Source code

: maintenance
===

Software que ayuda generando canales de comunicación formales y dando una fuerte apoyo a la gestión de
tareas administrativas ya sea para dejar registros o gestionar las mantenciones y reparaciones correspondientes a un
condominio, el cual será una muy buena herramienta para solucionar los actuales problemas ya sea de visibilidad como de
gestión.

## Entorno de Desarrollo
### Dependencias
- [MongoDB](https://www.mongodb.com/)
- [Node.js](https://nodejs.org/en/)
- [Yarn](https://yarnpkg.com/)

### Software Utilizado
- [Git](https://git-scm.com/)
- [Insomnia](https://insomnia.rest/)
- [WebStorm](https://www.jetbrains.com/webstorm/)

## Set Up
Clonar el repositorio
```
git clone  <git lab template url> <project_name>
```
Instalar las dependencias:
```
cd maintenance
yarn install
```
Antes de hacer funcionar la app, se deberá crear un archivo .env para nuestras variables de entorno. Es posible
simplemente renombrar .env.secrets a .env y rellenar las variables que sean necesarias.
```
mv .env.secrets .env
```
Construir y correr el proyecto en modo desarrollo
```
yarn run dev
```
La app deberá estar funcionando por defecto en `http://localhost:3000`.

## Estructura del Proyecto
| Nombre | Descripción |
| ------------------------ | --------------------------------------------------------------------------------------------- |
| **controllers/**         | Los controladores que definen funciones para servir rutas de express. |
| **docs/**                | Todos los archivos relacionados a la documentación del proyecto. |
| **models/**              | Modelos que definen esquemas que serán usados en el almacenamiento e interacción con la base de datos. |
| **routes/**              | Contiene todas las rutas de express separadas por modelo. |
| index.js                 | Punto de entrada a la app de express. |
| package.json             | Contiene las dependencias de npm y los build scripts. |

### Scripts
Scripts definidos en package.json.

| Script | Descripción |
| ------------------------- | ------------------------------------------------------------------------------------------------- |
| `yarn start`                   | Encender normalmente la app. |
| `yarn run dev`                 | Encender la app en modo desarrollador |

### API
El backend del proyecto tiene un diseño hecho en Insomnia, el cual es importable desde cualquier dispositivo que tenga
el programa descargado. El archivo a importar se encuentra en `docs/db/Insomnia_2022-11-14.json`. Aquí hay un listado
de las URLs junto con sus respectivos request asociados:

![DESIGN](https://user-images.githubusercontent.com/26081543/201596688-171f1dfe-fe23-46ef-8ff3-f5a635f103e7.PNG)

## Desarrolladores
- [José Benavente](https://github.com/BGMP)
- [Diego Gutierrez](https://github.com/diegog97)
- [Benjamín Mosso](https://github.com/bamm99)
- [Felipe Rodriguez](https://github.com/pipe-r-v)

Problem details = Out of the material above, output word for word the line with "tareas administrativas ya", the line with "### Dependencias", and all lines between them, with nothing else.

Solution =
tareas administrativas ya sea para dejar registros o gestionar las mantenciones y reparaciones correspondientes a un
condominio, el cual será una muy buena herramienta para solucionar los actuales problemas ya sea de visibilidad como de
gestión.

## Entorno de Desarrollo
### Dependencias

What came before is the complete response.